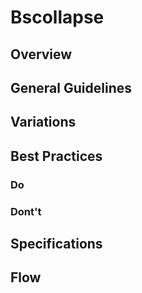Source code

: # Bscollapse

## Overview

## General Guidelines

## Variations

## Best Practices

### Do

### Dont't

## Specifications

## Flow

*Task description*: The records above should be reproduced exactly, with the pictures omitted.

*Task output*:
Source code

: # Bscollapse

## Overview

## General Guidelines

## Variations

## Best Practices

### Do

### Dont't

## Specifications

## Flow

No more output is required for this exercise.